EU chief Ursula von der Leyen was left "surprised" after being left without a chair during a high-level meeting with Turkish President Recep Tayyip Erdoğan.
Video footage shows von der Leyen, the European Commission's first female president, forced to sit on a nearby sofa.
It produced an awkward scene, with von der Leyen several metres away from Erdogan and Charles Michel, president of the European Council.
Michel, a former prime minister of Belgium, is of equivalent rank to von der Leyen. Nevertheless, he sat next to Erdogan and did not offer up his chair.

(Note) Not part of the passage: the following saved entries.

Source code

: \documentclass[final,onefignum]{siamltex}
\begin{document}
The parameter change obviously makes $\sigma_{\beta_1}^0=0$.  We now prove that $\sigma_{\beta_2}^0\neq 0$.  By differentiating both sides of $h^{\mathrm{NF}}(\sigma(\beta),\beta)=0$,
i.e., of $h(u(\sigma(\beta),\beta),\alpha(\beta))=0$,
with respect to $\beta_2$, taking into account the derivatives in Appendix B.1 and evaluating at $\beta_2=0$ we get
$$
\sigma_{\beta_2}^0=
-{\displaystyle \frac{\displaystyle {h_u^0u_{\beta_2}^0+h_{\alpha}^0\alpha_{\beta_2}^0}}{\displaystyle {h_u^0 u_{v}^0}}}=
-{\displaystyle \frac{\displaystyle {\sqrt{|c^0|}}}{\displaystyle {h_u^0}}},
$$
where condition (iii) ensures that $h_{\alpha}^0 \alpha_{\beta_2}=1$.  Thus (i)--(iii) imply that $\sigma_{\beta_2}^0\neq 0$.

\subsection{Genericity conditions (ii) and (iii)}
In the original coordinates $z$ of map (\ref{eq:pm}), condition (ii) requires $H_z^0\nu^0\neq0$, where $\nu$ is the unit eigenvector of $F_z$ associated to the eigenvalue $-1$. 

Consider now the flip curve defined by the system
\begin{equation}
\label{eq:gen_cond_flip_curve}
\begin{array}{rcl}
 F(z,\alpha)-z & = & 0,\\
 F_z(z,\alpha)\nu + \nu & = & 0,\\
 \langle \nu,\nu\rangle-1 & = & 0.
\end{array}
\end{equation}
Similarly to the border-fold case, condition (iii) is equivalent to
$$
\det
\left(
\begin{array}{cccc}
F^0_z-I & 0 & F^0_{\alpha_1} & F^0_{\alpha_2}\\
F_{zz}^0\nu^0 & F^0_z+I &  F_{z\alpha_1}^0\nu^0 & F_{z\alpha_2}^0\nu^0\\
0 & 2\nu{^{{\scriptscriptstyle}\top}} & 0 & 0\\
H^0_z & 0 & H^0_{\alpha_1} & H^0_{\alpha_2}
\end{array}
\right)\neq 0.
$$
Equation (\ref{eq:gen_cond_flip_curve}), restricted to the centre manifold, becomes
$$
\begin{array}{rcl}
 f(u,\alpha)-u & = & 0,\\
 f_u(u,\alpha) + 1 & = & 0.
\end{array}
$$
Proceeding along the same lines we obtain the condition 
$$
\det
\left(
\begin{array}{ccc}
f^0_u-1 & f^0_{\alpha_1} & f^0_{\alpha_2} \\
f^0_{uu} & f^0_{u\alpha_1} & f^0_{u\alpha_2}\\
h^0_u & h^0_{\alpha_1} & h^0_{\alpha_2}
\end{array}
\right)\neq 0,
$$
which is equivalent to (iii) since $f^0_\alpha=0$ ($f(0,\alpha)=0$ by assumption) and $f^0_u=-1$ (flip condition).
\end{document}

The incident comes with Turkey under the spotlight over women's rights after withdrawing from the Istanbul Convention, an international treaty on preventing domestic violence.
Eric Mamer, the chief spokesman of the European Commission, told reporters that von der Leyen was "clearly surprised" by the absence of the chair but preferred to focus on the "substance" of the meeting and "give priority to formal matters".
Von der Leyen took the opportunity to discuss women's rights and the Istanbul Convention with Erdoğan.
"Her assertiveness was clearly on display", Mamer said.
Von der Leyen has already asked her staff to clarify the incident and ensure that a similar incident is not repeated in the future, Mamer added.
He also said the European Commission was not aware of any apology from the teams of President Michel or President Erdoğan.
The team of Charles Michel and the staff of the EU delegation in Ankara were involved in preparations for the meeting, as well as Turkish officials as hosts.
The protocol team of von der Leyen did not fly to Turkey due to safety measures related to the coronavirus pandemic.